In recent years it’s clear that a trust gap has opened up, and we as an industry and as individual banks need to work harder to close that gap.


Westpac isn’t perfect. In recent years we’ve had operational errors and we apologise for those. We’ve made some difficult decisions on pricing, and at times haven’t done a good job at communicating why we’ve made those decisions.

We are working hard to improve. We’ve set the goal of becoming one of the world’s great service businesses, and part of that is an ethos to fix things quickly when we get them wrong.

I am proud to say that our 40,000 people are passionate about helping customers and delivering great service.

Over the last four years, complaints are down over 65%. In the last three months, we’ve had three times as many compliments as complaints in our branch network.

We are reviewing all of our products, policies, and processes to make sure they are working for our customers. Where these reviews highlight problems, we proactively report them to our regulators, notify our customers, and put changes in place to make sure the problems can’t recur.

We have also responded to concerns about staff incentives.


In 2015, we were the first bank to remove the link between product sales and base pay in our Enterprise Agreement.

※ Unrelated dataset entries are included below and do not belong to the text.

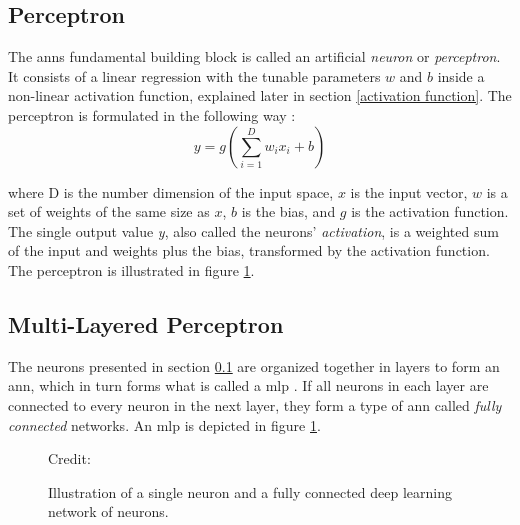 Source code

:     \subsection{Perceptron} \label{perceptron}
        The \gls{ann}s fundamental building block is called an artificial \textit{neuron} or \textit{perceptron}. It consists of a linear regression with the tunable parameters $w$ and $b$ inside a non-linear activation function, explained later in section \ref{activation function}. The perceptron is formulated in the following way \cite{razavi2021deep_exp_per}:
            \begin{equation} \label{eq_perceptron}
                y = g (\sum_{i=1}^{D}w_ix_i + b)
            \end{equation}
            
        where D is the number dimension of the input space, $x$ is the input vector, $w$ is a set of weights of the same size as $x$, $b$ is the bias, and $g$ is the activation function. The single output value \textit{y}, also called the neurons' \textit{activation}, is a weighted sum of the input and weights plus the bias, transformed by the activation function. The perceptron is illustrated in figure \ref{Perceptron / MLP}.
    
    \subsection{Multi-Layered Perceptron} \label{MLP}
        The neurons presented in section \ref{perceptron} are organized together in layers to form an \gls{ann}, which in turn forms what is called a \gls{mlp} \cite{razavi2021deep_exp_per}. If all neurons in each layer are connected to every neuron in the next layer, they form a type of \gls{ann} called \textit{fully connected} networks. An \gls{mlp} is depicted in figure \ref{Perceptron / MLP}.
        
            \begin{figure}[H]
                \centering
                
        	
                
                \caption[The perceptron and multi-layer perceptron]{Illustration of a single neuron and a fully connected deep learning network of neurons.}
              	\medskip 
                \hspace*{15pt}\hbox{\scriptsize Credit: \citeauthor{razavi2021deep_exp_per} \cite{razavi2021deep_exp_per}}
                \label{Perceptron / MLP}
            \end{figure}
        
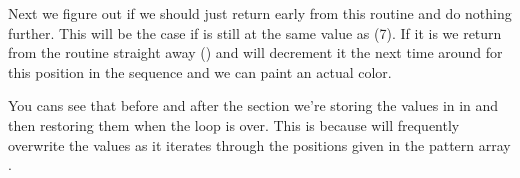 Next we figure out if we should just return early from this routine and do nothing further. This will be the
case if  is still at the same value as  (7). If it is
we return from the routine straight away () and
 will decrement it the next time around for this position
in the sequence and we can paint an actual color.

You cans see that before and after the  section we're storing the values in  in
 and then restoring them when the loop is over. This is because 
will frequently overwrite the values as it iterates through the positions given in the pattern array .

\vspace{2cm}

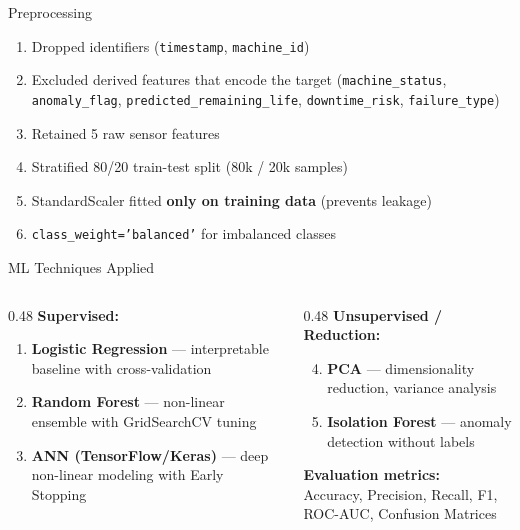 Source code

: \documentclass[aspectratio=169]{beamer}
\begin{document}
\begin{frame}{Preprocessing}
\begin{enumerate}
    \item Dropped identifiers (\texttt{timestamp}, \texttt{machine\_id})
    \item Excluded derived features that encode the target (\texttt{machine\_status}, \texttt{anomaly\_flag}, \texttt{predicted\_remaining\_life}, \texttt{downtime\_risk}, \texttt{failure\_type})
    \item Retained 5 raw sensor features
    \item Stratified 80/20 train-test split (80k / 20k samples)
    \item StandardScaler fitted \textbf{only on training data} (prevents leakage)
    \item \texttt{class\_weight='balanced'} for imbalanced classes
\end{enumerate}
\end{frame}

\begin{frame}{ML Techniques Applied}
\begin{columns}[T]
\begin{column}{0.48\textwidth}
\textbf{Supervised:}
\begin{enumerate}
    \item \textbf{Logistic Regression} --- interpretable baseline with cross-validation
    \item \textbf{Random Forest} --- non-linear ensemble with GridSearchCV tuning
    \item \textbf{ANN (TensorFlow/Keras)} --- deep non-linear modeling with Early Stopping
\end{enumerate}
\end{column}
\begin{column}{0.48\textwidth}
\textbf{Unsupervised / Reduction:}
\begin{enumerate}
    \setcounter{enumi}{3}
    \item \textbf{PCA} --- dimensionality reduction, variance analysis
    \item \textbf{Isolation Forest} --- anomaly detection without labels
\end{enumerate}

\vspace{0.3cm}
\textbf{Evaluation metrics:}\\
Accuracy, Precision, Recall, F1, ROC-AUC, Confusion Matrices
\end{column}
\end{columns}
\end{frame}
\end{document}
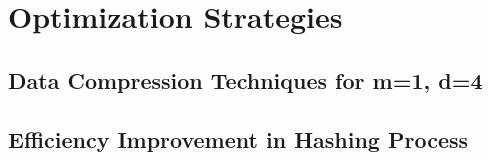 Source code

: \section{Optimization Strategies}

\subsection{Data Compression Techniques for m=1, d=4}

\subsection{Efficiency Improvement in Hashing Process} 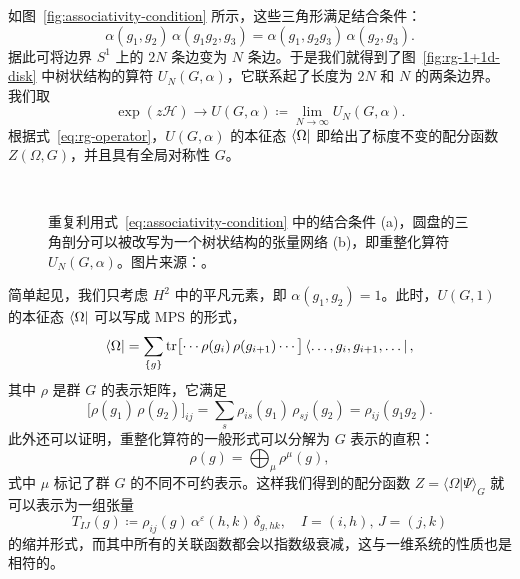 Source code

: 如图~\ref{fig:associativity-condition} 所示，这些三角形满足结合条件：
\begin{equation}
  \alpha(g_1, g_2) \, \alpha(g_1 g_2, g_3) = \alpha(g_1, g_2 g_3) \, \alpha(g_2, g_3).
  \label{eq:associativity-condition}
\end{equation}
据此可将边界 $S^1$ 上的 $2N$ 条边变为 $N$ 条边。于是我们就得到了图~\ref{fig:rg-1+1d-disk} 中树状结构的算符 $U_N(G,\alpha)$，它联系起了长度为 $2N$ 和 $N$ 的两条边界。我们取
\begin{equation}
  \exp(z\mathcal{H}) \to U(G,\alpha) \coloneq \lim_{N\to\infty} U_N(G,\alpha).
\end{equation}
根据式~\eqref{eq:rg-operator}，$U(G,\alpha)$ 的本征态 $\bra{\Omega}$ 即给出了标度不变的配分函数 $Z(\Omega,G)$，并且具有全局对称性 $G$。

\begin{figure}[htb]
  \centering
   \\
  \caption[结合条件与树状结构的张量网络]{重复利用式~\eqref{eq:associativity-condition} 中的结合条件 (a)，圆盘的三角剖分可以被改写为一个树状结构的张量网络 (b)，即重整化算符 $U_N(G,\alpha)$。图片来源：\parencite{chen2022exact,zeng2023bulk}。}
\end{figure}

简单起见，我们只考虑 $H^2$ 中的平凡元素，即 $\alpha(g_1, g_2)=1$。此时，$U(G,1)$ 的本征态 $\bra{\Omega}$ 可以写成 MPS 的形式，
\begin{equation}
    \bra{\Omega}
  = \sum_{\{g\}} \tr\bigl[ \cdots \rho(g_i) \, \rho(g_{i+1}) \cdots \bigr]
    \bra{\dots, g_i, g_{i+1}, \dots},
\end{equation}
其中 $\rho$ 是群 $G$ 的表示矩阵，它满足
\begin{equation}
  \bigl[ \rho(g_1) \, \rho(g_2) \bigr]_{ij} = \sum_s \rho_{is}(g_1) \, \rho_{sj}(g_2) = \rho_{ij}(g_1 g_2).
\end{equation}
此外还可以证明，重整化算符的一般形式可以分解为 $G$ 表示的直积：
\begin{equation}
  \rho(g) = \bigoplus_\mu \rho^\mu(g),
\end{equation}
式中 $\mu$ 标记了群 $G$ 的不同不可约表示。这样我们得到的配分函数 $Z=\langle\Omega|\Psi\rangle_G$ 就可以表示为一组张量
\begin{equation}
  T_{IJ}(g) \coloneq \rho_{ij}(g) \, \alpha^\varepsilon(h,k) \, \delta_{g, hk}, \quad
  I = (i,h), \, J = (j,k)
\end{equation}
的缩并形式，而其中所有的关联函数都会以指数级衰减，这与一维系统的性质也是相符的。

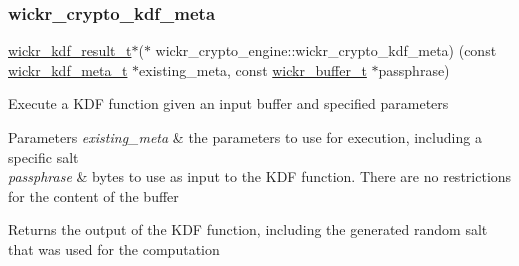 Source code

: \subsubsection{\texorpdfstring{wickr\+\_\+crypto\+\_\+kdf\+\_\+meta}{wickr\_crypto\_kdf\_meta}}
{\footnotesize\ttfamily \mbox{\hyperlink{structwickr__kdf__result}{wickr\+\_\+kdf\+\_\+result\+\_\+t}}$\ast$($\ast$ wickr\+\_\+crypto\+\_\+engine\+::wickr\+\_\+crypto\+\_\+kdf\+\_\+meta) (const \mbox{\hyperlink{structwickr__kdf__meta}{wickr\+\_\+kdf\+\_\+meta\+\_\+t}} $\ast$existing\+\_\+meta, const \mbox{\hyperlink{structwickr__buffer}{wickr\+\_\+buffer\+\_\+t}} $\ast$passphrase)}

Execute a K\+DF function given an input buffer and specified parameters


\begin{DoxyParams}{Parameters}
{\em existing\+\_\+meta} & the parameters to use for execution, including a specific salt \\
\hline
{\em passphrase} & bytes to use as input to the K\+DF function. There are no restrictions for the content of the buffer \\
\hline
\end{DoxyParams}
\begin{DoxyReturn}{Returns}
the output of the K\+DF function, including the generated random salt that was used for the computation 
\end{DoxyReturn}

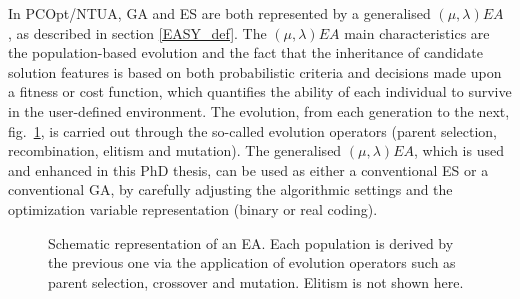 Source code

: In PCOpt/NTUA, GA and ES are both represented by a generalised $(\mu,\lambda)EA$ \cite{phd_Giotis,phd_Karakasis,phd_Kampolis}, as described in section \ref{EASY_def}.  The $(\mu,\lambda)EA$ main characteristics are the population-based evolution and the fact that the inheritance of candidate solution features is based on both probabilistic criteria and decisions made upon a fitness or cost function, which quantifies the ability of each individual to survive in the user-defined environment. The evolution, from each generation to the next, fig.\ \ref{EA}, is carried out through the so-called evolution operators (parent selection, recombination, elitism and mutation). The generalised $(\mu,\lambda)EA$, which is used and enhanced in this PhD thesis, can be used as either a conventional ES or a conventional GA, by carefully adjusting the algorithmic settings and the optimization variable representation (binary or real coding).  

\begin{figure}[h!]
\begin{minipage}[b]{1\linewidth}
 \centering
\end{minipage}
\caption{Schematic representation of an EA. Each population is derived by the previous one via the application of evolution operators such as parent selection, crossover and mutation. Elitism is not shown here. } 
\label{EA}
\end{figure}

And last month we announced changes to the way Westpac tellers are paid, with incentives now based on service rather than sales. We want to remove any perception of a conflict of interest in how we serve customers. This follows changes we made to our financial advice business, prior to the launch of FOFA, to remove conflicts of interest and increase transparency of performance and remuneration.

We have also embedded the principles of the Banking and Finance Oath into our Code of Conduct for all employees.

We did these things because they were the right thing to do to address community concerns.

But also because we want customers to feel confident to talk to us. Over the next ten years more than two and a half million Australians will turn 65, and the vast majority of them do not have adequate insurance or a well thought-through retirement plan. And while superannuation is good — at the end of the day superannuation is a product, not a plan.

Banks like Westpac — with our long-term commitment to the market, robust compliance, and strong regulatory framework — are well placed to provide this advice.

We are Australia’s oldest company and first bank, with a long history of giving back to our community.

It’s part of why we were recently selected by the Dow Jones Sustainability Index as the world’s most sustainable bank — for the third year in a row.

Financial planners

Mr Chairman, Westpac has been contacted by a number of Committee members foreshadowing their interest in raising questions about two former financial planners who have now been banned by ASIC.

To assist the Committee I would like to table a document summarising the circumstances of those two cases.

In both of these cases Westpac was responsible for investigating their actions and reporting them to ASIC and we are pleased that ASIC took action in respect of those planners. Put simply, we don’t think planners who have engaged in misconduct should remain part of our industry.

Mr Chairman, at a speech two weeks ago I said people are saying things need to change. They do need to change. And they are changing.

We are committed to closing the trust gap. We are showing results. But we know we have more to do.

This hearing is a chance to increase transparency and to hold banks to account for the changes we are making. After all, your constituents are our customers. And in the long run, Westpac can only do well if our customers do well.